Today, I got a few more benchmarks running to get a better idea of where RTruffleSOM and TruffleSOM stand in terms of their absolute performance.

Measuring performance is always a tedious exercise, especially when trying to compare something to established systems.

So, what do we compare a simple Smalltalk like SOM to? Let’s go with Java and HotSpot as being widely regarded as ‘the’ state-of-the-art system, when it comes to dynamic compilation. Of course this means cross-language benchmarking. To minimize the apples and oranges aspect of such an undertaking, I transcribed most of the SOM benchmarks we got to Java 8. That means, I am using lambdas if that seems a good and somewhat idiomatic choice. Counting loops are just plain for loops of course, but iterations over collections can be nicely expressed with Java’s lambdas. The first interesting insight was that the old Java version of two of the larger benchmarks, namely Richards and DeltaBlue actually got a little faster. Even so, the new versions use getters/setters and lambdas everywhere, performance did not drop. I have to admit, I kind of hoped that HotSpot is going to struggle just a little bit, to make the SOM look a little better. But no, unfortunately, ‘good OO code’ seems to be somethings that HotSpot can appreciate.

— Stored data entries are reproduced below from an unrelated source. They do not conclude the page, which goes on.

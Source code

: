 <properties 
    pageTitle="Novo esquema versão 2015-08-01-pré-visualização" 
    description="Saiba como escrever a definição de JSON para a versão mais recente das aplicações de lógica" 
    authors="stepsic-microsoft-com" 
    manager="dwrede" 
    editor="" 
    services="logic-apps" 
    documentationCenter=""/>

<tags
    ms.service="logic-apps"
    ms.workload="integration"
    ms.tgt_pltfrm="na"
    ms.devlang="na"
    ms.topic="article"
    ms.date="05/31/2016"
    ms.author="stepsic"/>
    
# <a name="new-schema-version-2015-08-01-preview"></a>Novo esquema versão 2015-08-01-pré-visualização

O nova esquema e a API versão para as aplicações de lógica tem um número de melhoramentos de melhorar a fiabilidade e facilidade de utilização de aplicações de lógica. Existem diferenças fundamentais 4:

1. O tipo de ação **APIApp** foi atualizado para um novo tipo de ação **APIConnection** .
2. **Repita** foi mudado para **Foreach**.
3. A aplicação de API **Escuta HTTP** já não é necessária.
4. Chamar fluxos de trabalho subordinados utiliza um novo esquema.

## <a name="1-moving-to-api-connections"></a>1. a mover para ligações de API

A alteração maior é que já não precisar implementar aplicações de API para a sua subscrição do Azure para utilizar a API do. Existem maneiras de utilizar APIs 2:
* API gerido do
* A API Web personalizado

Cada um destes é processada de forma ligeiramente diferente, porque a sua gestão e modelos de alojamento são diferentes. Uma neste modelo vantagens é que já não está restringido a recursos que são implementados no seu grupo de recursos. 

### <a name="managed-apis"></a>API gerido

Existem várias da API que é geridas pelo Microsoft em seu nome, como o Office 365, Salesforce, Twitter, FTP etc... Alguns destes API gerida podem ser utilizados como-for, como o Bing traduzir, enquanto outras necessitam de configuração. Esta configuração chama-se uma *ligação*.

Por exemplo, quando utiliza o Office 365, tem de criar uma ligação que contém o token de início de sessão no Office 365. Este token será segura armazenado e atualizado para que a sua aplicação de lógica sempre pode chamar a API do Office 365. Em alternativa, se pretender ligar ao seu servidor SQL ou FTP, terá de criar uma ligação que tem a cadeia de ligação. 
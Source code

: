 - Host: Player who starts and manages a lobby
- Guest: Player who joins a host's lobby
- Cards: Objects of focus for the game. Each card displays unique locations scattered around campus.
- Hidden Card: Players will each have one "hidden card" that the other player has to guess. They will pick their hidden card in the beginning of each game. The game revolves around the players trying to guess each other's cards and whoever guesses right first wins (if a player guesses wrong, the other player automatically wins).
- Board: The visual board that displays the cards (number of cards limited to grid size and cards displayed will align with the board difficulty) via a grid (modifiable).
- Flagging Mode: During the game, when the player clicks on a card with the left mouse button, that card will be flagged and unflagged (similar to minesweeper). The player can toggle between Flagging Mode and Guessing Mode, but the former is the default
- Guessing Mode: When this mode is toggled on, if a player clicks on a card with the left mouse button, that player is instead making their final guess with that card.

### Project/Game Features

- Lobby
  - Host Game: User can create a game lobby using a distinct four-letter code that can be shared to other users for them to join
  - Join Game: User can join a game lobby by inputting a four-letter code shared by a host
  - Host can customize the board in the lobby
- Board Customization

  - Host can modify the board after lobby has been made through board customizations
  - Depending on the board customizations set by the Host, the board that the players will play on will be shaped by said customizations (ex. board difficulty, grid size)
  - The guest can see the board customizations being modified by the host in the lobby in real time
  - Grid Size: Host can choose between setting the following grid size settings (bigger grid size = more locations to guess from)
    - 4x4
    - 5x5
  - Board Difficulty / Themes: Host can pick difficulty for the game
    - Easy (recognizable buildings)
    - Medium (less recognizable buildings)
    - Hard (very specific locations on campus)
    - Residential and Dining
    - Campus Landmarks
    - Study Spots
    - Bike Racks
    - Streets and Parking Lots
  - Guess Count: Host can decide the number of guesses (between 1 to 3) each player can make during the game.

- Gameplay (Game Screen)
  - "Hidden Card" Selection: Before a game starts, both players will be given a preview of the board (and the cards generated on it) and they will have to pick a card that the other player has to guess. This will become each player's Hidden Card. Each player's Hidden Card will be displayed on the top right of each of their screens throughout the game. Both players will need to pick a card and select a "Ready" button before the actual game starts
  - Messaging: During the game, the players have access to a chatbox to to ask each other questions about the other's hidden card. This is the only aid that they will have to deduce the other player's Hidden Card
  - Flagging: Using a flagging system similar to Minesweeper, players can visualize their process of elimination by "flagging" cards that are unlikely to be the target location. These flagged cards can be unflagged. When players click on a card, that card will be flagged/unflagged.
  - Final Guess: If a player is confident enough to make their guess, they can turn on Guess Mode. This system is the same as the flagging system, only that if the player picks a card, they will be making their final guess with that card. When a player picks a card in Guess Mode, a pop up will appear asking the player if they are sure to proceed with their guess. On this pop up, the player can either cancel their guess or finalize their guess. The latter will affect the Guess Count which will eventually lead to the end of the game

Enough introduction, let’s look at the numbers:

Performance results for SOM, normalized the the results for Java 8 with HotSpot in server mode. Lower is better.

RTruffleSOM is the SOM version based on RPython with a meta-tracing just-in-time compiler. On average, RTruffleSOM is 4.7x slower than Java8 (min. 1.8x, max. 10.7x). So, there is still quite a bit of room for improvement. TruffleSOM is SOM implemented using Oracle Lab’s Truffle framework running on top of a JVM with the Graal JIT compiler. It is about 2.7x slower than Java8 (min. 3%, max. 4.7x). The Mandelbrot benchmark reaches Java’s performance, while some of the others are still quite a bit slower. Overall however, for a ‘simple’ interpreter, I think the 3x-slower-than-Java range is pretty good.

Of course, this is the performance after warmup and over multiple iterations. The plot is a box plot, and as you can see, the results are reasonably stable after warmup. Unfortunately, there are applications out there that might not run hot code all the time. So, one more question would be, how good are the interpreters?

So, let’s compare to the Java interpreter, which is used by giving Java the -Xint command-line option:

Performance results for SOM, normalized the the results for Java 8 with HotSpot in interpreter mode. Lower is better.

The results here are not comparable to the pervious results. For the moment, the benchmarks use different parameters to avoid too long runtimes.

For RTruffleSOM, we see a 6x slowdown compared to the Java8 interpreter (min. 1.7x, max. 15.8x). The TruffleSOM interpreter is slightly faster, showing only a slowdown of 5.6x (min 1.9x, max. 13.5x). However, we run TruffleSOM on top of a JVM, so it still benefits from HotSpot’s just-in-time compiler. I also need to point out that both SOMs are run without their respective JIT-compilation frameworks built in. For RTruffleSOM, this means we use a binary without meta-tracing support, and TruffleSOM runs on top of HotSpot without Graal. This means, these numbers are best-case interpreter numbers. Especially TruffleSOM is much slower in the interpreter mode on top of Graal since it records extensive profiling information to enable good JIT compilation, which leads to multiple factors slowdown in the worst case.

Overall, I am pretty happy with the performances of the little SOM interpreters. RTruffleSOM is roughly 5k lines of code and TruffleSOM about 10k LOC and still, both reach the same order of magnitude of performance as Java.